While students remain enrolled in their primary university, they take classes at another state university or college of their selection.
Harris said he wanted an experience that would allow him to focus on agricultural studies and rural communities.
“Unfortunately, UA doesn’t have an agriculture department, so I started to look at land-grant institutions through the National Student Exchange,” Harris said. “Oklahoma State has a world-class school of agriculture and had the most to offer.”
Because the New College program at the Capstone allows students to develop highly personalized paths of study, it naturally fits with the domestic study abroad option, which also allows students to complete the required depth study.
“For most people, that independent study will either be an internship or to study abroad or to study domestically,” Natalie Adams, director of New College, said. “We encourage it; we work to help make it happen.”
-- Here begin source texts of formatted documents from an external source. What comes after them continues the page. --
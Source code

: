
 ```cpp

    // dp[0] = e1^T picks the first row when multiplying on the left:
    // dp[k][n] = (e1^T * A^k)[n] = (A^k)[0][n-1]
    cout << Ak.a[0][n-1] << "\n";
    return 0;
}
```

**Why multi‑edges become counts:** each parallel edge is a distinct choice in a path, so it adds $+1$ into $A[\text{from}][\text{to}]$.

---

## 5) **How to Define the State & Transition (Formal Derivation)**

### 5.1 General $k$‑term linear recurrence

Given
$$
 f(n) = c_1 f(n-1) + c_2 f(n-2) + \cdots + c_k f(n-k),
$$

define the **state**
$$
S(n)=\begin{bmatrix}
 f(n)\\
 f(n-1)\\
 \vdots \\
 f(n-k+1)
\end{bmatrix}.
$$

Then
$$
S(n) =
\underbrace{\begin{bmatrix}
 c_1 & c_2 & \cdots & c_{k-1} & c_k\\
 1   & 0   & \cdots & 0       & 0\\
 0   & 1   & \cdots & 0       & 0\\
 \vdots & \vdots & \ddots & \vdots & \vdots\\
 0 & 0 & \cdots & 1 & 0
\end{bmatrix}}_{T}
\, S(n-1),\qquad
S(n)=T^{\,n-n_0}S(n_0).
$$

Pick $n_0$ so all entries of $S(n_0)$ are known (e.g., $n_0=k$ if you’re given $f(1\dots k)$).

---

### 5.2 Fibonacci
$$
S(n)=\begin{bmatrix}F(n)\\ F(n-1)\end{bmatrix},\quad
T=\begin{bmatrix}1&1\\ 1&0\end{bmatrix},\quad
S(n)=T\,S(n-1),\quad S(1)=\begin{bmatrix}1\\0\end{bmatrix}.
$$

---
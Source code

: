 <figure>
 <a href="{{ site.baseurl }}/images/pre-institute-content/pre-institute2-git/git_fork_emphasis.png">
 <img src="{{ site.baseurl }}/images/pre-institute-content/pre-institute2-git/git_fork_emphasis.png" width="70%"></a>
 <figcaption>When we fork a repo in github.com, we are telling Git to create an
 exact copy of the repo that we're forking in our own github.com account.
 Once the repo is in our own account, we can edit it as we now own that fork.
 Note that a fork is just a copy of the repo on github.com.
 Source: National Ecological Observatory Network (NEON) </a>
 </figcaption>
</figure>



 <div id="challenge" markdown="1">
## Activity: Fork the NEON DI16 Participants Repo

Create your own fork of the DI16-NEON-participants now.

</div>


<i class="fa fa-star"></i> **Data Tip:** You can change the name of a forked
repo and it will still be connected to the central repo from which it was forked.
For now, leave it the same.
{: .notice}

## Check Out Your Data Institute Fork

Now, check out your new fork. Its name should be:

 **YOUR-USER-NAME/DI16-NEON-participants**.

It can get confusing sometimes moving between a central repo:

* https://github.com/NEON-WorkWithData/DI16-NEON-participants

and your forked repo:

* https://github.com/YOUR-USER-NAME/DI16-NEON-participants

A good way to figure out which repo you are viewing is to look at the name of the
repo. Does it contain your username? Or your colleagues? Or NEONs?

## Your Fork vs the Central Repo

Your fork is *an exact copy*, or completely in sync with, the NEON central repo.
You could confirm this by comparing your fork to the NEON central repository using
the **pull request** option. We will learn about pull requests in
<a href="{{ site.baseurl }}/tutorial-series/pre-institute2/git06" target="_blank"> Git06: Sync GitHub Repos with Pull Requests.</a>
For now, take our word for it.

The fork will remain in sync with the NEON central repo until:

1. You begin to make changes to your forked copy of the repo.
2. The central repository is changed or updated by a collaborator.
Although Harris pursued an independent domestic exchange program, New College does offer its students opportunities through its own collaborative program with a number of sister institutions. This group, called the Consortium for Innovative Environments and Learning, functions as a domestic exchange outlet for students in similar interdisciplinary programs.
Because the CIEL program is based on fundamental agreement and partnership with other universities, all administrative transcript functions are handled at the University.
When a student registers for the semester during which they will be studying elsewhere, he or she registers for a specific “placeholder” course. Upon the student’s completion of coursework at the partnering institution, the placeholder is replaced with transfer courses and credit, ultimately creating a structured process, Adams said. The classes Harris is taking now will transfer back, fulfilling his depth study requirement for his New College major.
“It’s a totally different experience, but otherwise, UA would have been the only learning environment I would have ever known,” Harris said. “I’ve grown a lot as a person, being somewhere I’m not so familiar with and having to start relationships from scratch.”
Though students like Harris trade in their crimson and white for a semester, they generally maintain their attachments, returning with new experiences.
“I’m a student at both UA and OSU,” Harris said. “I still get emails from UA, I will still register for classes at UA, and I still say ‘roll tide.’ This opportunity is one that really puts things at my home university into perspective and helps me to appreciate the similarities and differences.”